Thai end-users would closely track international trading firms accumulating extra US barrels during SPR releases, while state-run refiner PTT aims to take full advantage of its rapidly expanding trading network in North America, refining industry sources and traders based in Bangkok told S&P Global Commodity Insights.
Since second quarter 2021, PTT has officially operated the office of PTT International Trading USA Inc. in Houston. The establishment of PTT’s US office will allow it to complete the expansion of its trading business in major trading hubs all over the world, strengthening PTT’s mission to create Thailand’s energy security, it added.
Cooling spot price differentials
The 180 million barrels of US SPR release could also help cool the spot premiums of various South American, African and Middle Eastern crude grades that Asian end-users regularly purchase, according to feedstock traders at Chinese and Indian refiners.
Chinese crude traders said they were hoping to see West African and South American crude price differentials fall should US refiners in the East Coast and the Gulf of Mexico trim their crude imports as the SPR releases cover a certain portion of their feedstock requirements.
“Price differentials for sweet crudes have been surging everywhere … hopefully the SPR release would lead to less requirements for imported feedstock for the US end-users and help cool the spot premiums,” a sweet crude trading desk source at PetroChina said.
In addition, Indian refiners said they were hoping to see less demand for Iraq’s Basrah crude from US end-users once the SPR releases kick off.
A trading source at India’s state-run refiner Bharat Petroleum Corp. Ltd told S&P Global that Iraq’s Basrah supply for Asia has been tight and price differentials have been climbing as the US sought to take more Iraqi barrels to make up for its cutback in Russian crude.

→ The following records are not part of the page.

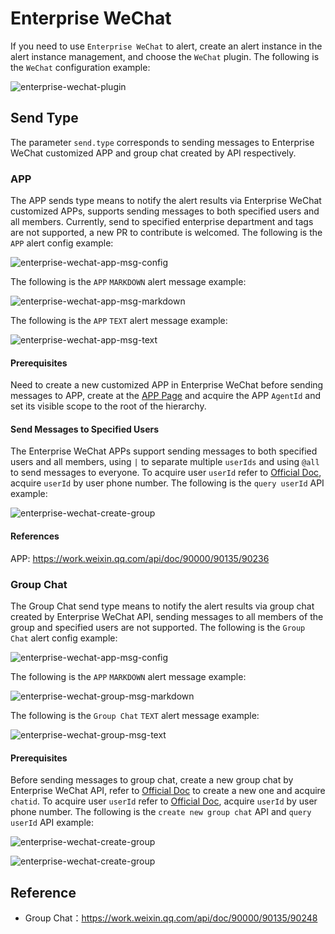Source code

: # Enterprise WeChat

If you need to use `Enterprise WeChat` to alert, create an alert instance in the alert instance management, and choose the `WeChat` plugin.
The following is the `WeChat` configuration example:

![enterprise-wechat-plugin](/img/alert/enterprise-wechat-plugin.png)

## Send Type

The parameter `send.type` corresponds to sending messages to Enterprise WeChat customized APP and group chat created by API respectively.

### APP

The APP sends type means to notify the alert results via Enterprise WeChat customized APPs, supports sending messages to both specified users and all members. Currently, send to specified enterprise department and tags are not supported, a new PR to contribute is welcomed.
The following is the `APP` alert config example:

![enterprise-wechat-app-msg-config](/img/alert/wechat-app-form-example.png)

The following is the `APP` `MARKDOWN` alert message example:

![enterprise-wechat-app-msg-markdown](/img/alert/enterprise-wechat-app-msg-md.png)

The following is the `APP` `TEXT` alert message example:

![enterprise-wechat-app-msg-text](/img/alert/enterprise-wechat-app-msg.png)

#### Prerequisites

Need to create a new customized APP in Enterprise WeChat before sending messages to APP, create at the [APP Page](https://work.weixin.qq.com/wework_admin/frame#apps) and acquire the APP `AgentId` and set its visible scope to the root of the hierarchy.

#### Send Messages to Specified Users

The Enterprise WeChat APPs support sending messages to both specified users and all members, using `|` to separate multiple `userIds` and using `@all` to send messages to everyone.
To acquire user `userId` refer to [Official Doc](https://developer.work.weixin.qq.com/document/path/95402), acquire `userId` by user phone number.
The following is the `query userId` API example:

![enterprise-wechat-create-group](/img/alert/enterprise-wechat-query-userid.png)

#### References

APP: https://work.weixin.qq.com/api/doc/90000/90135/90236


### Group Chat

The Group Chat send type means to notify the alert results via group chat created by Enterprise WeChat API, sending messages to all members of the group and specified users are not supported.
The following is the `Group Chat` alert config example:

![enterprise-wechat-app-msg-config](/img/alert/wechat-group-form-example.png)

The following is the `APP` `MARKDOWN` alert message example:

![enterprise-wechat-group-msg-markdown](/img/alert/enterprise-wechat-group-msg-md.png)

The following is the `Group Chat` `TEXT` alert message example:

![enterprise-wechat-group-msg-text](/img/alert/enterprise-wechat-group-msg.png)

#### Prerequisites

Before sending messages to group chat, create a new group chat by Enterprise WeChat API, refer to [Official Doc](https://developer.work.weixin.qq.com/document/path/90245) to create a new one and acquire `chatid`.
To acquire user `userId` refer to [Official Doc](https://developer.work.weixin.qq.com/document/path/95402), acquire `userId` by user phone number.
The following is the `create new group chat` API and `query userId` API example:

![enterprise-wechat-create-group](/img/alert/enterprise-wechat-create-group.png)

![enterprise-wechat-create-group](/img/alert/enterprise-wechat-query-userid.png)

## Reference

- Group Chat：https://work.weixin.qq.com/api/doc/90000/90135/90248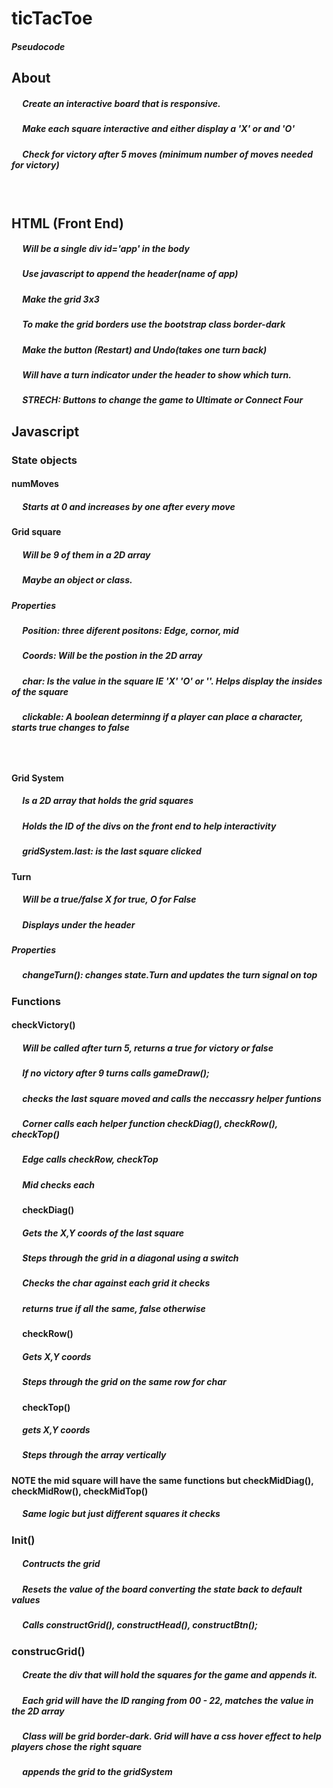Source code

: # ticTacToe
##### Pseudocode

## About
##### &emsp; Create an interactive board that is responsive.
##### &emsp; Make each square interactive and either display a 'X' or and 'O' 
##### &emsp; Check for victory after 5 moves (minimum number of moves needed for victory)
###### &emsp;
## HTML (Front End)
##### &emsp; Will be a single div id='app' in the body
##### &emsp; Use javascript to append the header(name of app)
##### &emsp; Make the grid 3x3
##### &emsp; To make the grid borders use the bootstrap class border-dark
##### &emsp; Make the button (Restart) and Undo(takes one turn back)
##### &emsp; Will have a turn indicator under the header to show which turn.
##### &emsp; STRECH: Buttons to change the game to Ultimate or Connect Four
## Javascript
### State objects
#### numMoves
##### &emsp; Starts at 0 and increases by one after every move
####  Grid square
##### &emsp; Will be 9 of them in a 2D array
##### &emsp; Maybe an object or class.
##### Properties
##### &emsp; Position: three diferent positons: Edge, cornor, mid
##### &emsp; Coords: Will be the postion in the 2D array
##### &emsp; char: Is the value in the square IE 'X' 'O' or ''. Helps display the insides of the square
##### &emsp; clickable: A boolean determinng if a player can place a character, starts true changes to false
##### &emsp; 
#### Grid System
##### &emsp; Is a 2D array that holds the grid squares
##### &emsp; Holds the ID of the divs on the front end to help interactivity
##### &emsp; gridSystem.last: is the last square clicked
#### Turn
##### &emsp; Will be a true/false  X for true, O for False
##### &emsp; Displays under the header
##### Properties
##### &emsp; changeTurn(): changes state.Turn and updates the turn signal on top
### Functions
#### checkVictory()
##### &emsp; Will be called after turn 5, returns a true for victory or false
##### &emsp; If no victory after 9 turns calls gameDraw();
##### &emsp; checks the last square moved and calls the neccassry helper funtions
##### &emsp; Corner calls each helper function checkDiag(), checkRow(), checkTop()
##### &emsp; Edge calls checkRow, checkTop
##### &emsp; Mid checks each
#### &emsp; checkDiag()
##### &emsp; Gets the X,Y coords of the last square
##### &emsp; Steps through the grid in a diagonal using a switch
##### &emsp; Checks the char against each grid it checks 
##### &emsp; returns true if all the same, false otherwise
#### &emsp; checkRow()
##### &emsp; Gets X,Y coords
##### &emsp; Steps through the grid on the same row for char
#### &emsp; checkTop()
##### &emsp; gets X,Y coords
##### &emsp; Steps through the array vertically
#### NOTE the mid square will have the same functions but checkMidDiag(), checkMidRow(), checkMidTop()
##### &emsp; Same logic but just different squares it checks 
### Init()
##### &emsp; Contructs the grid
##### &emsp; Resets the value of the board converting the state back to default values
##### &emsp; Calls constructGrid(), constructHead(), constructBtn();
### construcGrid()
##### &emsp; Create the div that will hold the squares for the game and appends it.
##### &emsp; Each grid will have the ID ranging from 00 - 22, matches the value in the 2D array
##### &emsp; Class will be grid border-dark. Grid will have a css hover effect to help players chose the right square
##### &emsp; appends the grid to the gridSystem

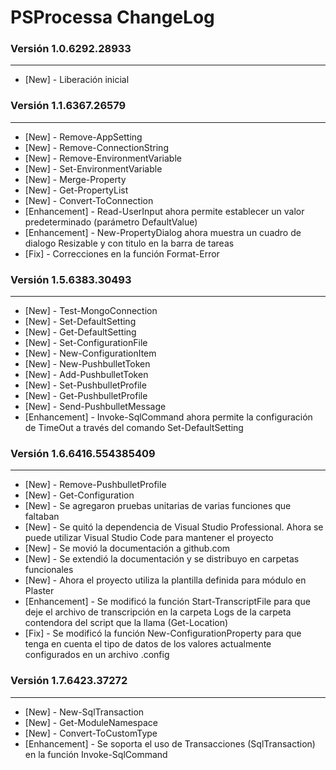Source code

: # PSProcessa ChangeLog

### Versión 1.0.6292.28933
------
* \[New\] - Liberación inicial


### Versión 1.1.6367.26579
------
- \[New\] - Remove-AppSetting
- \[New\] - Remove-ConnectionString
- \[New\] - Remove-EnvironmentVariable
- \[New\] - Set-EnvironmentVariable
- \[New\] - Merge-Property
- \[New\] - Get-PropertyList
- \[New\] - Convert-ToConnection
- \[Enhancement\] - Read-UserInput ahora permite establecer un valor predeterminado (parámetro DefaultValue)
- \[Enhancement\] - New-PropertyDialog ahora muestra un cuadro de dialogo Resizable y con titulo en la barra de tareas
- \[Fix\] - Correcciones en la función Format-Error

### Versión 1.5.6383.30493
------
- \[New\] - Test-MongoConnection
- \[New\] - Set-DefaultSetting
- \[New\] - Get-DefaultSetting
- \[New\] - Set-ConfigurationFile
- \[New\] - New-ConfigurationItem
- \[New\] - New-PushbulletToken
- \[New\] - Add-PushbulletToken
- \[New\] - Set-PushbulletProfile
- \[New\] - Get-PushbulletProfile
- \[New\] - Send-PushbulletMessage
- \[Enhancement\] - Invoke-SqlCommand ahora permite la configuración de TimeOut a través del comando Set-DefaultSetting

### Versión 1.6.6416.554385409
------
- \[New\] - Remove-PushbulletProfile
- \[New\] - Get-Configuration
- \[New\] - Se agregaron pruebas unitarias de varias funciones que faltaban
- \[New\] - Se quitó la dependencia de Visual Studio Professional. Ahora se puede utilizar Visual Studio Code para mantener el proyecto
- \[New\] - Se movió la documentación a github.com
- \[New\] - Se extendió la documentación y se distribuyo en carpetas funcionales
- \[New\] - Ahora el proyecto utiliza la plantilla definida para módulo en Plaster
- \[Enhancement\] - Se modificó la función Start-TranscriptFile para que deje el archivo de transcripción en la carpeta Logs de la carpeta contendora del script que la llama (Get-Location)
- \[Fix\] - Se modificó la función New-ConfigurationProperty para que tenga en cuenta el tipo de datos de los valores actualmente configurados en un archivo .config


### Versión 1.7.6423.37272
------
- \[New\] - New-SqlTransaction
- \[New\] - Get-ModuleNamespace
- \[New\] - Convert-ToCustomType
- \[Enhancement\] - Se soporta el uso de Transacciones (SqlTransaction) en la función Invoke-SqlCommand

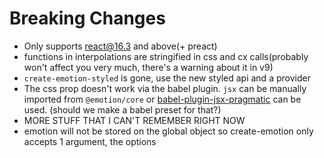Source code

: # Breaking Changes

* Only supports react@16.3 and above(+ preact)
* functions in interpolations are stringified in css and cx calls(probably won't affect you very much, there's a warning about it in v9)
* `create-emotion-styled` is gone, use the new styled api and a provider
* The css prop doesn't work via the babel plugin. `jsx` can be manually imported from `@emotion/core` or [babel-plugin-jsx-pragmatic](https://github.com/jmm/babel-plugin-jsx-pragmatic) can be used. (should we make a babel preset for that?)
* MORE STUFF THAT I CAN'T REMEMBER RIGHT NOW
* emotion will not be stored on the global object so create-emotion only accepts 1 argument, the options
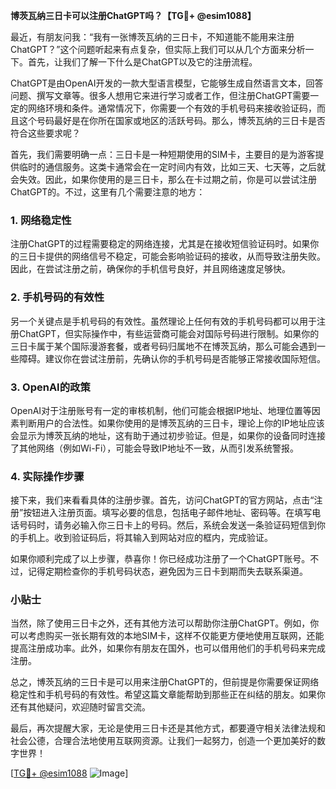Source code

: **博茨瓦纳三日卡可以注册ChatGPT吗？【TG💪+ @esim1088】**

最近，有朋友问我：“我有一张博茨瓦纳的三日卡，不知道能不能用来注册ChatGPT？”这个问题听起来有点复杂，但实际上我们可以从几个方面来分析一下。首先，让我们了解一下什么是ChatGPT以及它的注册流程。

ChatGPT是由OpenAI开发的一款大型语言模型，它能够生成自然语言文本，回答问题、撰写文章等。很多人想用它来进行学习或者工作，但注册ChatGPT需要一定的网络环境和条件。通常情况下，你需要一个有效的手机号码来接收验证码，而且这个号码最好是在你所在国家或地区的活跃号码。那么，博茨瓦纳的三日卡是否符合这些要求呢？

首先，我们需要明确一点：三日卡是一种短期使用的SIM卡，主要目的是为游客提供临时的通信服务。这类卡通常会在一定时间内有效，比如三天、七天等，之后就会失效。因此，如果你使用的是三日卡，那么在卡过期之前，你是可以尝试注册ChatGPT的。不过，这里有几个需要注意的地方：

### 1. 网络稳定性

注册ChatGPT的过程需要稳定的网络连接，尤其是在接收短信验证码时。如果你的三日卡提供的网络信号不稳定，可能会影响验证码的接收，从而导致注册失败。因此，在尝试注册之前，确保你的手机信号良好，并且网络速度足够快。

### 2. 手机号码的有效性

另一个关键点是手机号码的有效性。虽然理论上任何有效的手机号码都可以用于注册ChatGPT，但实际操作中，有些运营商可能会对国际号码进行限制。如果你的三日卡属于某个国际漫游套餐，或者号码归属地不在博茨瓦纳，那么可能会遇到一些障碍。建议你在尝试注册前，先确认你的手机号码是否能够正常接收国际短信。

### 3. OpenAI的政策

OpenAI对于注册账号有一定的审核机制，他们可能会根据IP地址、地理位置等因素判断用户的合法性。如果你使用的是博茨瓦纳的三日卡，理论上你的IP地址应该会显示为博茨瓦纳的地址，这有助于通过初步验证。但是，如果你的设备同时连接了其他网络（例如Wi-Fi），可能会导致IP地址不一致，从而引发系统警报。

### 4. 实际操作步骤

接下来，我们来看看具体的注册步骤。首先，访问ChatGPT的官方网站，点击“注册”按钮进入注册页面。填写必要的信息，包括电子邮件地址、密码等。在填写电话号码时，请务必输入你三日卡上的号码。然后，系统会发送一条验证码短信到你的手机上。收到验证码后，将其输入到网站对应的框内，完成验证。

如果你顺利完成了以上步骤，恭喜你！你已经成功注册了一个ChatGPT账号。不过，记得定期检查你的手机号码状态，避免因为三日卡到期而失去联系渠道。

### 小贴士

当然，除了使用三日卡之外，还有其他方法可以帮助你注册ChatGPT。例如，你可以考虑购买一张长期有效的本地SIM卡，这样不仅能更方便地使用互联网，还能提高注册成功率。此外，如果你有朋友在国外，也可以借用他们的手机号码来完成注册。

总之，博茨瓦纳的三日卡是可以用来注册ChatGPT的，但前提是你需要保证网络稳定性和手机号码的有效性。希望这篇文章能帮助到那些正在纠结的朋友。如果你还有其他疑问，欢迎随时留言交流。

最后，再次提醒大家，无论是使用三日卡还是其他方式，都要遵守相关法律法规和社会公德，合理合法地使用互联网资源。让我们一起努力，创造一个更加美好的数字世界！

[[TG💪+ @esim1088](https://t.me/s/esim1088) ![Image](https://i.postimg.cc/4NQfJmqS/Snipaste-2025-05-13-00-14-12.png)]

“Hopefully the SPR releases would help ease the US buyers’ demand for Iraqi crude and give some breathing space for Asian buyers,” the BPCL trading sources said.
For Asian buyers, Iraq’s State Oil Marketing Organization set the OSP differential for April-loading Basrah Medium crude at a premium of $3.50/b to the average of Platts Oman/Dubai assessments in that month, up from $1.30/b in March.